If a line of the data below contains the string "featured", copy it into your answer.

* [SUPPLIED INFORMATION]
· · · · ·
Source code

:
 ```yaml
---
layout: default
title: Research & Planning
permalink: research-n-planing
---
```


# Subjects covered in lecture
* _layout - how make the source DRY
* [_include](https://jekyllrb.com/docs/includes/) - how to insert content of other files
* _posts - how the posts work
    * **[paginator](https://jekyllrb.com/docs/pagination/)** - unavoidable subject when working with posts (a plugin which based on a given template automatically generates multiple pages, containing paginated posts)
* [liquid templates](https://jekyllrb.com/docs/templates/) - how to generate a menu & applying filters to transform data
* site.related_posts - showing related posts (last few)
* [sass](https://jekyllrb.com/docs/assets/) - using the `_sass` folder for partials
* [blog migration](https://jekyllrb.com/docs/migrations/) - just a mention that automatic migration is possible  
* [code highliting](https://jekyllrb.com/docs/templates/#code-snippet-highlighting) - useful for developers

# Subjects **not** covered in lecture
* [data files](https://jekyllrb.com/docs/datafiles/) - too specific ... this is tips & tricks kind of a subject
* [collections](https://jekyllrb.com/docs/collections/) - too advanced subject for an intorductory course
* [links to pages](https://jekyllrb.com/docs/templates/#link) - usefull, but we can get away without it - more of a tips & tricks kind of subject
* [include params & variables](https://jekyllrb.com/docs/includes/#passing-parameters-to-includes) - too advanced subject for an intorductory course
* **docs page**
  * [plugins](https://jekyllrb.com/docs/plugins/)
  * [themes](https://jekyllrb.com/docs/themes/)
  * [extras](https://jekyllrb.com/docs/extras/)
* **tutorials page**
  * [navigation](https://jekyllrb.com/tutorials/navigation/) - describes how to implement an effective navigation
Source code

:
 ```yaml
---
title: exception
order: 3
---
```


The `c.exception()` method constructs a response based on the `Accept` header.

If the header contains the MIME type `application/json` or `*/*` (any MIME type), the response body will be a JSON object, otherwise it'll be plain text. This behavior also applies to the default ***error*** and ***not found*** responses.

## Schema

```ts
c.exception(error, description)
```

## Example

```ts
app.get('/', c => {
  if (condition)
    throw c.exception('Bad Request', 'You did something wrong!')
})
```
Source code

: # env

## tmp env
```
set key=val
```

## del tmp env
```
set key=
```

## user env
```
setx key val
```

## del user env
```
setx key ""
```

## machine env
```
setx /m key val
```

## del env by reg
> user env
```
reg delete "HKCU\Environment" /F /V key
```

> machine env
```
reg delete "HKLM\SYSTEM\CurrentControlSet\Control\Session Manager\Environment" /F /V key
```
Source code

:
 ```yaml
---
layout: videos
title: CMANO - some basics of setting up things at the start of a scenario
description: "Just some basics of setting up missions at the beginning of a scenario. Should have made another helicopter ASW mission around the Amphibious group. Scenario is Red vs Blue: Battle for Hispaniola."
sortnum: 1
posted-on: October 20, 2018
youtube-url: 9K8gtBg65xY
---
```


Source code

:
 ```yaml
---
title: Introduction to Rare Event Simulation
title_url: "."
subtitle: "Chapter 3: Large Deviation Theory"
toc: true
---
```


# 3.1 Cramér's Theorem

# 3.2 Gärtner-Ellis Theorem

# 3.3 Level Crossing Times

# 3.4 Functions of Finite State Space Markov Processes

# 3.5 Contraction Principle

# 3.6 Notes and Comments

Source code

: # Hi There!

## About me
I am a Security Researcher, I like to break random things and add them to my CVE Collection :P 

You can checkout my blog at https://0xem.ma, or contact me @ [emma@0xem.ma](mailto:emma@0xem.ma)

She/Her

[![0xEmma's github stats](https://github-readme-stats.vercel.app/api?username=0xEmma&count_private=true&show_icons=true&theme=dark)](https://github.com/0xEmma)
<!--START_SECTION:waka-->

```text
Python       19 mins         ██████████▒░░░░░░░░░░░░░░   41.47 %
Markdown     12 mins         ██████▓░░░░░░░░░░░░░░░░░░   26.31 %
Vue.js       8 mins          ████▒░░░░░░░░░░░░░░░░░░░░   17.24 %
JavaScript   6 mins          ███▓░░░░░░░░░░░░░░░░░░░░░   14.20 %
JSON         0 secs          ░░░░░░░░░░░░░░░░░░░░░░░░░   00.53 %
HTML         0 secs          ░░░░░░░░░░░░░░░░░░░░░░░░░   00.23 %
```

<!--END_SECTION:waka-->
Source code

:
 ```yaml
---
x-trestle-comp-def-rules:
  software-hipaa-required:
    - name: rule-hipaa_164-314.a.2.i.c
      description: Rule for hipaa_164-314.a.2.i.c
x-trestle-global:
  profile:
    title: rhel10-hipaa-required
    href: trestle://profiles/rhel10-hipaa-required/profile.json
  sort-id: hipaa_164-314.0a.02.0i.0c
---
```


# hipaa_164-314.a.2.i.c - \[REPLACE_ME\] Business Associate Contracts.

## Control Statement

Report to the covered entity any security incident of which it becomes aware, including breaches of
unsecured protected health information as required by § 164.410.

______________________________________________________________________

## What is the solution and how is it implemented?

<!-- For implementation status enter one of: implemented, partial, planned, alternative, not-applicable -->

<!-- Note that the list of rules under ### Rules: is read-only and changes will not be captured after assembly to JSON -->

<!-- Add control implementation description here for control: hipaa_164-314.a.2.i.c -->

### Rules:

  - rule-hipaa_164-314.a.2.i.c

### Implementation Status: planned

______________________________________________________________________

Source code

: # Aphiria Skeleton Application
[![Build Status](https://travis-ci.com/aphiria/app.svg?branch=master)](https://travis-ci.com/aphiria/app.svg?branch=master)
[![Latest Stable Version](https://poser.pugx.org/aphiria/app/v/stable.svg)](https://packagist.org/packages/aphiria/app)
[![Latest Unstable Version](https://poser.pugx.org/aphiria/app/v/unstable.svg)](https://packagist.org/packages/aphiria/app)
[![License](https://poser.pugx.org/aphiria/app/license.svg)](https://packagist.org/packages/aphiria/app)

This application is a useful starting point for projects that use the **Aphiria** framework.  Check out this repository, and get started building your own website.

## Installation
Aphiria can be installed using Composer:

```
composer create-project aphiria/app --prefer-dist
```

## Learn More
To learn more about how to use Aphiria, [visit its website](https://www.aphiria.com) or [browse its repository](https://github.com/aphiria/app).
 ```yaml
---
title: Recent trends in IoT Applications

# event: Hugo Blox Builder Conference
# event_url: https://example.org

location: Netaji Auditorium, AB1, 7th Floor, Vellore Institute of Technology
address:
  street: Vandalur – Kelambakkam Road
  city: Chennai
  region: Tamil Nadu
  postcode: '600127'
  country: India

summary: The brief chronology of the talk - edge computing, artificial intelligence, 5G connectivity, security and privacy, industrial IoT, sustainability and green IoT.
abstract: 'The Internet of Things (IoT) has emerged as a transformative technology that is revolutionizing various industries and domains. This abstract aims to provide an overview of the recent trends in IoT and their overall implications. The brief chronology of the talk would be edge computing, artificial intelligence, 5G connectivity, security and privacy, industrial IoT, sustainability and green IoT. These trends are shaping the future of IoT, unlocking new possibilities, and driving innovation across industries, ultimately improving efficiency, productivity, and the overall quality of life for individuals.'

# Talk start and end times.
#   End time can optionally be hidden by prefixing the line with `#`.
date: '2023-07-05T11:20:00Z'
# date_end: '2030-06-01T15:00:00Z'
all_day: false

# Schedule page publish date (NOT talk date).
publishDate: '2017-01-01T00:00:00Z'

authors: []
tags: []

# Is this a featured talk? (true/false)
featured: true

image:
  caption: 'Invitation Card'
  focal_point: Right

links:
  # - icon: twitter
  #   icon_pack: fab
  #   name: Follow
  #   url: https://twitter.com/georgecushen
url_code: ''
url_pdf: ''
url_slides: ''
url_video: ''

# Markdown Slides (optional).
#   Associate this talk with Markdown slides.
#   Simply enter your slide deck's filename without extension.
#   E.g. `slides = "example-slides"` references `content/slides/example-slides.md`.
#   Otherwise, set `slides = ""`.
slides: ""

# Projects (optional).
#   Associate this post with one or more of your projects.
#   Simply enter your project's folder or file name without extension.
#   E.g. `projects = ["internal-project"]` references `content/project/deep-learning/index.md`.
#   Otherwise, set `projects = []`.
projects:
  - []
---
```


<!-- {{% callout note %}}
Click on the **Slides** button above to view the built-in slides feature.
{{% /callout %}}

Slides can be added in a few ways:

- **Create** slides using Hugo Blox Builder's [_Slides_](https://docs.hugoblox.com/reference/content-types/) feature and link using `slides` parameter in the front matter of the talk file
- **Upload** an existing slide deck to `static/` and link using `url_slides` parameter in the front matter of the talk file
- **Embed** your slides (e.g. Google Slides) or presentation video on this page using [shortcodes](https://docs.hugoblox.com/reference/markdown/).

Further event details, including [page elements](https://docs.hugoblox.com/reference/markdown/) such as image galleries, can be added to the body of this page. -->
· · · · ·
* [REPLY]
# Is this a featured talk? (true/false)
featured: true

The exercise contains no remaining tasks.